UPDATED 17.50 BST, April 8, 2020. Google Cloud says it has resolved all issues within a healthy 90 minutes of initial reports emerging.
Google Cloud is facing a flurry of alerts from worried users unable to access a range of services, after suffering what appears to be a major outage.
The issue started at 07:35am US/Pacific Time (15.35 BST).
Google Cloud Platform (GCP) blamed the issue on Cloud IAM (Identity and Access Management) errors but said it has mitigated most issues.
“Impact is now believed to be limited more directly to use of the IAM API.”
What’s affected: GCP said its App Engine, Dataproc, Cloud Logging, Firebase Console, Cloud Build, Cloud Pub/Sub, BigQuery, Compute Engine, Cloud Tasks, Cloud Memorystore, Firebase Test Lab, Firebase Hosting, Cloud Networking, Cloud Data Fusion, Cloud Kubernetes Engine, Cloud Composer, Cloud SQL, and Firebase Realtime Database are all likely to be experiencing elevated error rates.
The issue appears to have knocked GCP user Snapchat offline, among other customers, with #Snapchatdown trending on Twitter as the incident happened.
Workaround: Customers may continue to file cases using https://support.google.com/cloud/contact/prod_issue or via phone
Hey there, we're currently experiencing a service disruption.
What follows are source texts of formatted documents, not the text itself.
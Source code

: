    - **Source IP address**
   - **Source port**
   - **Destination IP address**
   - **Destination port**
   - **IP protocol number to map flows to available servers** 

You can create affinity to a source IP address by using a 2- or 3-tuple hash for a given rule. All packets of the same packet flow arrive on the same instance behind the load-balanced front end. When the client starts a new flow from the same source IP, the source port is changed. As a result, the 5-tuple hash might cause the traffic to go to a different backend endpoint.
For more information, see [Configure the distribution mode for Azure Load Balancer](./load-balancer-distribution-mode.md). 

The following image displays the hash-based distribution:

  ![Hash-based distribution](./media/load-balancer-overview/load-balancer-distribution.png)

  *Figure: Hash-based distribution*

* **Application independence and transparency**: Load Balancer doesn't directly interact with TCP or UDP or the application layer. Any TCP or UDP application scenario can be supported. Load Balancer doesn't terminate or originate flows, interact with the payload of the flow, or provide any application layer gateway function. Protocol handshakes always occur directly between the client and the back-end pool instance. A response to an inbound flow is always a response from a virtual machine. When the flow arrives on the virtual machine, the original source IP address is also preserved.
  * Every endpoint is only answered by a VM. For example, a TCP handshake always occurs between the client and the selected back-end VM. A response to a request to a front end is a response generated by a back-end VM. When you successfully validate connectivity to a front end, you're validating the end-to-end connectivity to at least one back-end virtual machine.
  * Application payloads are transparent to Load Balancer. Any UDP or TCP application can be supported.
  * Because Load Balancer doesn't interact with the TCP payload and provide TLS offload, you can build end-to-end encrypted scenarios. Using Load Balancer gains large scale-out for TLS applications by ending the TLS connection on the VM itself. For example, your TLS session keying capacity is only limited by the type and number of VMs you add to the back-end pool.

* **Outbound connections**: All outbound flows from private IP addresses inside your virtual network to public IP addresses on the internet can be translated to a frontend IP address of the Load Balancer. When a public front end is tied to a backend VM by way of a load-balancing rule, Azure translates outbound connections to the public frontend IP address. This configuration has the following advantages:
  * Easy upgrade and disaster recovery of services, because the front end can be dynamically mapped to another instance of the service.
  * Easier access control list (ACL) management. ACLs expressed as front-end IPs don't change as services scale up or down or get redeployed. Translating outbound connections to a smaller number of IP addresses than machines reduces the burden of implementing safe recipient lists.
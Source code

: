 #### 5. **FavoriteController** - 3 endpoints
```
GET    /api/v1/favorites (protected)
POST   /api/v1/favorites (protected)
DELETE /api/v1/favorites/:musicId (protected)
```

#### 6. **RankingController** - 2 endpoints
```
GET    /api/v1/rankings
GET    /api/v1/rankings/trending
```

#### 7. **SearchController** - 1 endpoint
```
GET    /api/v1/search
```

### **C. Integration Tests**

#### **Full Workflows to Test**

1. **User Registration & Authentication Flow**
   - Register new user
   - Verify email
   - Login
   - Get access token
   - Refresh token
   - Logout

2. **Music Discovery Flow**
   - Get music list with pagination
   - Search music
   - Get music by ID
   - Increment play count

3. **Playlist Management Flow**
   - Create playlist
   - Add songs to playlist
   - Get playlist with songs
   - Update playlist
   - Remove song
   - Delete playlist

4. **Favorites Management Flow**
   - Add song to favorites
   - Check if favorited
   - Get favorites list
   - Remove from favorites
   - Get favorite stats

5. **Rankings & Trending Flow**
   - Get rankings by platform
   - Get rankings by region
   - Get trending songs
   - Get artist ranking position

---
We hope to have it cleared soon. -LH
— Google Cloud (@googlecloud) April 8, 2020
Worried customers meanwhile are chasing frozen projects.
— michyliao (@michyliao) April 8, 2020
Computer Business Review first noted the story after a surge in traffic to a story about a previous major Google Cloud outage in November 2019.
That was caused by a “failure in the underlying leader election system” which “resulted in components in the control plane losing and gaining leadership in short succession” in what looked like a major architectural howler from Google Cloud.
These frequent leadership changes halted network programming, preventing VM instances from being created or modified”.
Users are taking to Google’s Twitter page seeking help in some numbers.
GCP, of course, is not alone in having period service provision issues.
Azure has throttled bandwidth for backups and locked out users on free/student accounts as it faces a data centre capacity crunch. AWS appears to be having a largely untroubled pandemic thus far, but has retained a deafening silence about having services knocked down by a mystery DDoS attack in October 2019.
Azure also faced IAM/MFA-related issues late last year lasting 17 hours. That was ultimately blamed on an overloaded Redis cache and fixed by a hard restart.